▸ **Data section**:
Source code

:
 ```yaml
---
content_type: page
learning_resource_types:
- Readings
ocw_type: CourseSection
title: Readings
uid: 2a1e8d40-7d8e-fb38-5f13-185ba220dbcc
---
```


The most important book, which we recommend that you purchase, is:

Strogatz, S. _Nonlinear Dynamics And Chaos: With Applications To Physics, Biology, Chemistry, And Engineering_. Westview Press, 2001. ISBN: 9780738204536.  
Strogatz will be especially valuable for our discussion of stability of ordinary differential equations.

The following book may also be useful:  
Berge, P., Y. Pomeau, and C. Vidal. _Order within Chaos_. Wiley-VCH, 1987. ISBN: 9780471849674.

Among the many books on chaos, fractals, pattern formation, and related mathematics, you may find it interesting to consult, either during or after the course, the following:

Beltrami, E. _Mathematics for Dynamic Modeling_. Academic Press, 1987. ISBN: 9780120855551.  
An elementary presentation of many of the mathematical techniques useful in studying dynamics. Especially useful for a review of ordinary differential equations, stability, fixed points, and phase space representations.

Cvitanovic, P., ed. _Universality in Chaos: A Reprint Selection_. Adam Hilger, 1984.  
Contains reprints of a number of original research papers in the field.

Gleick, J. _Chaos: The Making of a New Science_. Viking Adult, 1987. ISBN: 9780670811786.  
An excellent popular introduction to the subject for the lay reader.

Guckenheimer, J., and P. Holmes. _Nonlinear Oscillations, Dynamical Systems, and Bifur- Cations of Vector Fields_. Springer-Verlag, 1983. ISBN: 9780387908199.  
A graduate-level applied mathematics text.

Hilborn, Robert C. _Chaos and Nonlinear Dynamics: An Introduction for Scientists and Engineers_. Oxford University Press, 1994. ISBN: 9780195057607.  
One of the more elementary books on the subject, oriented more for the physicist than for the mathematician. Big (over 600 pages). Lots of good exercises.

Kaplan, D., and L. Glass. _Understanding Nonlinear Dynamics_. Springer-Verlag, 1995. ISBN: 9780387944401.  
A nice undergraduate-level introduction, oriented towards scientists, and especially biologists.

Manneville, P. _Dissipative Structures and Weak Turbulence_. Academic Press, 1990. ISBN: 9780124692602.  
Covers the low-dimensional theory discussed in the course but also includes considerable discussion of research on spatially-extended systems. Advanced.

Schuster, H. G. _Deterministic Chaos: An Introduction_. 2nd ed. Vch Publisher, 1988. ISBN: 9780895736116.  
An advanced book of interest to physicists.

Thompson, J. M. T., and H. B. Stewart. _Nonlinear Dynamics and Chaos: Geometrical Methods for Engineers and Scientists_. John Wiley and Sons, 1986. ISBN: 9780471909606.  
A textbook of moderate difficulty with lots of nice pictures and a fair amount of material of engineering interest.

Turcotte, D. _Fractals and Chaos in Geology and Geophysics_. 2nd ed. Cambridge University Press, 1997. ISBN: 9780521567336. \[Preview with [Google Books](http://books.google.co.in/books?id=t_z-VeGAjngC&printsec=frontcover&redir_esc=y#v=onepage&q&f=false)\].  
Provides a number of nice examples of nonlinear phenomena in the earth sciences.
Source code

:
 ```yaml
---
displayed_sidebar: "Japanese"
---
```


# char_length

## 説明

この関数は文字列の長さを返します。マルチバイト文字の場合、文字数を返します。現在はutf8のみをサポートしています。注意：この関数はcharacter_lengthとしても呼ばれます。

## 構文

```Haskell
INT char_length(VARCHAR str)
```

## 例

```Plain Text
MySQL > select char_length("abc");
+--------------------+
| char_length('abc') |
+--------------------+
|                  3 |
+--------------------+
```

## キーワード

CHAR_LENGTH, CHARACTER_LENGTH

▸ **What you will do**: Word for word, restate the data above from its first line down to and including the line with "The most important".

▸ **Task answer**:
Source code

:
 ```yaml
---
content_type: page
learning_resource_types:
- Readings
ocw_type: CourseSection
title: Readings
uid: 2a1e8d40-7d8e-fb38-5f13-185ba220dbcc
---
```


The most important book, which we recommend that you purchase, is:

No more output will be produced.